▶ Listed entries:
■ ■ ■ ■ ■
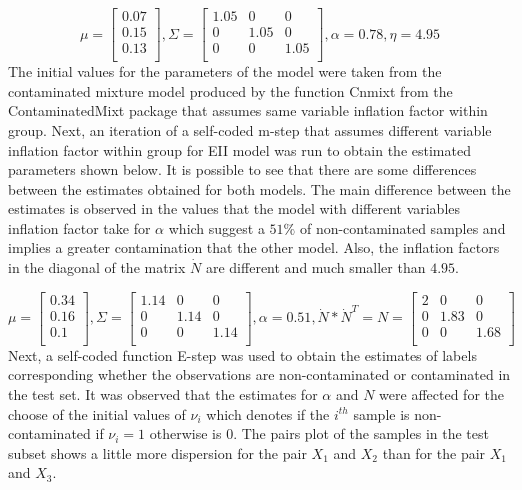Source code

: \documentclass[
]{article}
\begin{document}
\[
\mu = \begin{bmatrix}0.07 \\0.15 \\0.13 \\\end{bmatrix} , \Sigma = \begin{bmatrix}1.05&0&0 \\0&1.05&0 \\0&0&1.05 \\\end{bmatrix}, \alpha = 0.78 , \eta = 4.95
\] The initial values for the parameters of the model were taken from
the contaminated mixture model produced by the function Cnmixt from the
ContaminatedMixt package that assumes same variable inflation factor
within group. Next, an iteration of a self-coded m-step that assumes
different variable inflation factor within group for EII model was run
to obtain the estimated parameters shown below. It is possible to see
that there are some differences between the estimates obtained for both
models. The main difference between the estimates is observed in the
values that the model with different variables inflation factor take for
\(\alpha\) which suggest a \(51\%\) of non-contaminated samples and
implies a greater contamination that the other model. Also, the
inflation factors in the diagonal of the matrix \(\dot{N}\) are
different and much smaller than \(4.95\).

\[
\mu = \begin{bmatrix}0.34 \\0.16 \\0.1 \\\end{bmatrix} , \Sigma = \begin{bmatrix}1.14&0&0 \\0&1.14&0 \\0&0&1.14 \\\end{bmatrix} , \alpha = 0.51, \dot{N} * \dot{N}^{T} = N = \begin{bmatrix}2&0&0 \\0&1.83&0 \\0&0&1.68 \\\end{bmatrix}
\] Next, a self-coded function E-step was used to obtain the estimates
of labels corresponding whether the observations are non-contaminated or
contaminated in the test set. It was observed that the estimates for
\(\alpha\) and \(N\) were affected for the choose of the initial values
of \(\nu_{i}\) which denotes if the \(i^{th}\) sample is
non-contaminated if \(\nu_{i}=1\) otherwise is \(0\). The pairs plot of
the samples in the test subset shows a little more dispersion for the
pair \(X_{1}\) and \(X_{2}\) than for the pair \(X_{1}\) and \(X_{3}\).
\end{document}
■ ■ ■ ■ ■
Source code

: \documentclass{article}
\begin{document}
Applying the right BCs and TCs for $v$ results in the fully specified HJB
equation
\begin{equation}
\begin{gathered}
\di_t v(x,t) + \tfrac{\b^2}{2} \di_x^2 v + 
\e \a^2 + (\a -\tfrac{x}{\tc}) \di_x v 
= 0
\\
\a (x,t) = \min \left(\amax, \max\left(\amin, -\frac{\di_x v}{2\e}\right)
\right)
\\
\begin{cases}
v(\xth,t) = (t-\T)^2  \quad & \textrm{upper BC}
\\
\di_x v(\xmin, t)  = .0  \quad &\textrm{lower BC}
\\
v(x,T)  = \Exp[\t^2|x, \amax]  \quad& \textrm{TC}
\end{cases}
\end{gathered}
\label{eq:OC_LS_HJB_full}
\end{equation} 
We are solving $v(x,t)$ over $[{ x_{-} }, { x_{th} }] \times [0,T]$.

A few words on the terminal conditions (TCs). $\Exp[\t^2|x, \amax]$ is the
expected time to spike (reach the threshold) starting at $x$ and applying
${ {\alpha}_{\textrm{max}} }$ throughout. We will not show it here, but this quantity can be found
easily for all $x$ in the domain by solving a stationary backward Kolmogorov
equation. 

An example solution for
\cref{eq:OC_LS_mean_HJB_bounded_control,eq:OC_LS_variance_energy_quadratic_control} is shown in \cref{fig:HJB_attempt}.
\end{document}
■ ■ ■ ■ ■
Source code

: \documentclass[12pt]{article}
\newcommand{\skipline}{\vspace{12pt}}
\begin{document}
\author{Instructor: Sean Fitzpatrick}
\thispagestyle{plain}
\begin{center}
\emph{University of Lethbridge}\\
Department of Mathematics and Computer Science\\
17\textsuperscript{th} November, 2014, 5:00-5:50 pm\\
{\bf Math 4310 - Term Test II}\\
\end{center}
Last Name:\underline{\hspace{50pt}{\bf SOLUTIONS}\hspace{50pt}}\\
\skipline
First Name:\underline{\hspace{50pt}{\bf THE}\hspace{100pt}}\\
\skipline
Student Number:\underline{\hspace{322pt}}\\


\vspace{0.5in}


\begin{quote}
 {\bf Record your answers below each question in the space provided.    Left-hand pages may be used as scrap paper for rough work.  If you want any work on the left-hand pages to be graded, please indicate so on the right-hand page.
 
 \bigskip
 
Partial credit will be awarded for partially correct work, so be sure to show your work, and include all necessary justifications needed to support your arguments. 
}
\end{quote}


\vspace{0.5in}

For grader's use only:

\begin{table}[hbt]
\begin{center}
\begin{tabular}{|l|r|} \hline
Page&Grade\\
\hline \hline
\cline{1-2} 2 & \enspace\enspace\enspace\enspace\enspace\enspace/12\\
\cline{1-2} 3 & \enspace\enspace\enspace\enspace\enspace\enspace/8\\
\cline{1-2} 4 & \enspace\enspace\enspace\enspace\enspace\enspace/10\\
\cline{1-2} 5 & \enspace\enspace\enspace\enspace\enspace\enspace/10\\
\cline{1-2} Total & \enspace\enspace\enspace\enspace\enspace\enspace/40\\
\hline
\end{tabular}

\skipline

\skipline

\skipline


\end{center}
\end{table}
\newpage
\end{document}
■ ■ ■ ■ ■
▶ What this task involves: Examine the records above and state the number of lines that include "coded", with no further text.

▶ Your response: 2